▸ Stored dataset items:
*-*-*
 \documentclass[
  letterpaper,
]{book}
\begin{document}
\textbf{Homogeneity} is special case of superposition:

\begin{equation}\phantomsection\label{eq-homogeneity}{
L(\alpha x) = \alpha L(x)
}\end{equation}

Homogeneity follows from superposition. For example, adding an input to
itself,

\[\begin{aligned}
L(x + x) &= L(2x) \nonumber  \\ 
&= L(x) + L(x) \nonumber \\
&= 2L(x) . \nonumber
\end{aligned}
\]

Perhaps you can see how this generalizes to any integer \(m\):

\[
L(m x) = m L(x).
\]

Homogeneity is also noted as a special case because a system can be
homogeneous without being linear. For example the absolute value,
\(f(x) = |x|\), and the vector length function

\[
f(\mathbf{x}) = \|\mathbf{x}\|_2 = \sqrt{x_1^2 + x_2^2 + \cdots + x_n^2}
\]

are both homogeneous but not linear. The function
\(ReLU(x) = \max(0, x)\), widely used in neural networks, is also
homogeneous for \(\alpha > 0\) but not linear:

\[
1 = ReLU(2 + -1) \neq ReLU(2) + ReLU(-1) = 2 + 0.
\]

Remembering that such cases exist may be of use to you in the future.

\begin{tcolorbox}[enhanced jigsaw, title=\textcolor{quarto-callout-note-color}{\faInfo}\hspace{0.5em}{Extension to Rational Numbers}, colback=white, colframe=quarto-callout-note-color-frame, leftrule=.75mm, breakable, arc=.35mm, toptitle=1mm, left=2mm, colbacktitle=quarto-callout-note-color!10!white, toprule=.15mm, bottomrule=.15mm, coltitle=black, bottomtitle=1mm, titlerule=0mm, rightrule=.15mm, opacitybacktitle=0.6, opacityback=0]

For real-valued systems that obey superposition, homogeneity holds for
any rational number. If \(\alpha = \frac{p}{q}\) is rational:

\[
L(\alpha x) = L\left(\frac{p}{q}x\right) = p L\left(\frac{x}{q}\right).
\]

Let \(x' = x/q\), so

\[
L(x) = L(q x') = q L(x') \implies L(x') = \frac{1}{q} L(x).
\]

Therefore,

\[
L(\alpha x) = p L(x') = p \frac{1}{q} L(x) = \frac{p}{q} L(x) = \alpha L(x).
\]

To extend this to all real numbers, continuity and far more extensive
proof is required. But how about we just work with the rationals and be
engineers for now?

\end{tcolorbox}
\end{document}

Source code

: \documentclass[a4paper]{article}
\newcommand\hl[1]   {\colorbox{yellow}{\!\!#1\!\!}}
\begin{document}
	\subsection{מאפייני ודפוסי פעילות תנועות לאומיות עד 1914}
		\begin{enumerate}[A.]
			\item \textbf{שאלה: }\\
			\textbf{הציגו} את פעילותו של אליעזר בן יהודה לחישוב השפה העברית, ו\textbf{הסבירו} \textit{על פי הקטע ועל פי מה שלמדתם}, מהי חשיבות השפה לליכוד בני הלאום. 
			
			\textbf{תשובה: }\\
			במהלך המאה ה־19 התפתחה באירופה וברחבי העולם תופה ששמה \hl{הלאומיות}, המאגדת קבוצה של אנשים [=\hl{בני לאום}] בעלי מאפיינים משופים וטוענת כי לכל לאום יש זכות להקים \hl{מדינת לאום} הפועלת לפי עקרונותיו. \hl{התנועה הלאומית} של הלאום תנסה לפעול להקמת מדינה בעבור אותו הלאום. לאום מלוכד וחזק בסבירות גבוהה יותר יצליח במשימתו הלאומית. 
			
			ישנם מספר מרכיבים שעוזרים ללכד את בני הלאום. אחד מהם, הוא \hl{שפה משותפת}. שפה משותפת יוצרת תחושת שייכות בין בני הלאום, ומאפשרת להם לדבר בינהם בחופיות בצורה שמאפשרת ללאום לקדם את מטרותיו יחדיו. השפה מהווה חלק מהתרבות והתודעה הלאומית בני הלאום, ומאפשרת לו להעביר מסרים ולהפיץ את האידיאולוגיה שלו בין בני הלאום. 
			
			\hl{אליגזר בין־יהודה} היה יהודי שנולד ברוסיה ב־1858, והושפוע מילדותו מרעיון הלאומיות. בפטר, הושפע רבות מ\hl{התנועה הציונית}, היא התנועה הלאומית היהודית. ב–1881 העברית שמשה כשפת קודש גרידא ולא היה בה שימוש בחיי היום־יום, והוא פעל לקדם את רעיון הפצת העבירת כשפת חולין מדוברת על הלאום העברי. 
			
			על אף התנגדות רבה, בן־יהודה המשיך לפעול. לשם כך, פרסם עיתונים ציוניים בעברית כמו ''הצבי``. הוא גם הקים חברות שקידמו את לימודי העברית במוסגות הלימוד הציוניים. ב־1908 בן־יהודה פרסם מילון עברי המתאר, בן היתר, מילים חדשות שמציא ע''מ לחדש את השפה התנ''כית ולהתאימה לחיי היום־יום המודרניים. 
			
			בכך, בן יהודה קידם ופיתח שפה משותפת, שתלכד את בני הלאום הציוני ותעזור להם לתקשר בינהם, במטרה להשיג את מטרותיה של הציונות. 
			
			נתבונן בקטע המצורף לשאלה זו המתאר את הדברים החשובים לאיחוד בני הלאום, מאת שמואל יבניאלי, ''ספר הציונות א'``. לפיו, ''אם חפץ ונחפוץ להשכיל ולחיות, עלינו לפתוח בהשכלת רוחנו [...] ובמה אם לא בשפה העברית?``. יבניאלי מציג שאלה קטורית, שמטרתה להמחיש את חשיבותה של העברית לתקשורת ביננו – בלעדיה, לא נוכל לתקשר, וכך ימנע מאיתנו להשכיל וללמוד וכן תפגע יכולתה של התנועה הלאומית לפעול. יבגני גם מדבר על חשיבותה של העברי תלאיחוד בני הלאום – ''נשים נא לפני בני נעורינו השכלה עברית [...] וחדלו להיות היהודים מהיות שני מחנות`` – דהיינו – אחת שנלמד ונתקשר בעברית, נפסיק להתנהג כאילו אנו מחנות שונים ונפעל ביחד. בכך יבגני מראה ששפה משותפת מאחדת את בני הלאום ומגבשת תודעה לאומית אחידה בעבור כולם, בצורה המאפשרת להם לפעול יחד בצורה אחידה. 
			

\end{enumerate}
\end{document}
*-*-*
▸ Your goal: For every line of the data above that contains "השפה", copy that line.

▸ Response:
			\textbf{הציגו} את פעילותו של אליעזר בן יהודה לחישוב השפה העברית, ו\textbf{הסבירו} \textit{על פי הקטע ועל פי מה שלמדתם}, מהי חשיבות השפה לליכוד בני הלאום. 
			ישנם מספר מרכיבים שעוזרים ללכד את בני הלאום. אחד מהם, הוא \hl{שפה משותפת}. שפה משותפת יוצרת תחושת שייכות בין בני הלאום, ומאפשרת להם לדבר בינהם בחופיות בצורה שמאפשרת ללאום לקדם את מטרותיו יחדיו. השפה מהווה חלק מהתרבות והתודעה הלאומית בני הלאום, ומאפשרת לו להעביר מסרים ולהפיץ את האידיאולוגיה שלו בין בני הלאום. 
			על אף התנגדות רבה, בן־יהודה המשיך לפעול. לשם כך, פרסם עיתונים ציוניים בעברית כמו ''הצבי``. הוא גם הקים חברות שקידמו את לימודי העברית במוסגות הלימוד הציוניים. ב־1908 בן־יהודה פרסם מילון עברי המתאר, בן היתר, מילים חדשות שמציא ע''מ לחדש את השפה התנ''כית ולהתאימה לחיי היום־יום המודרניים. 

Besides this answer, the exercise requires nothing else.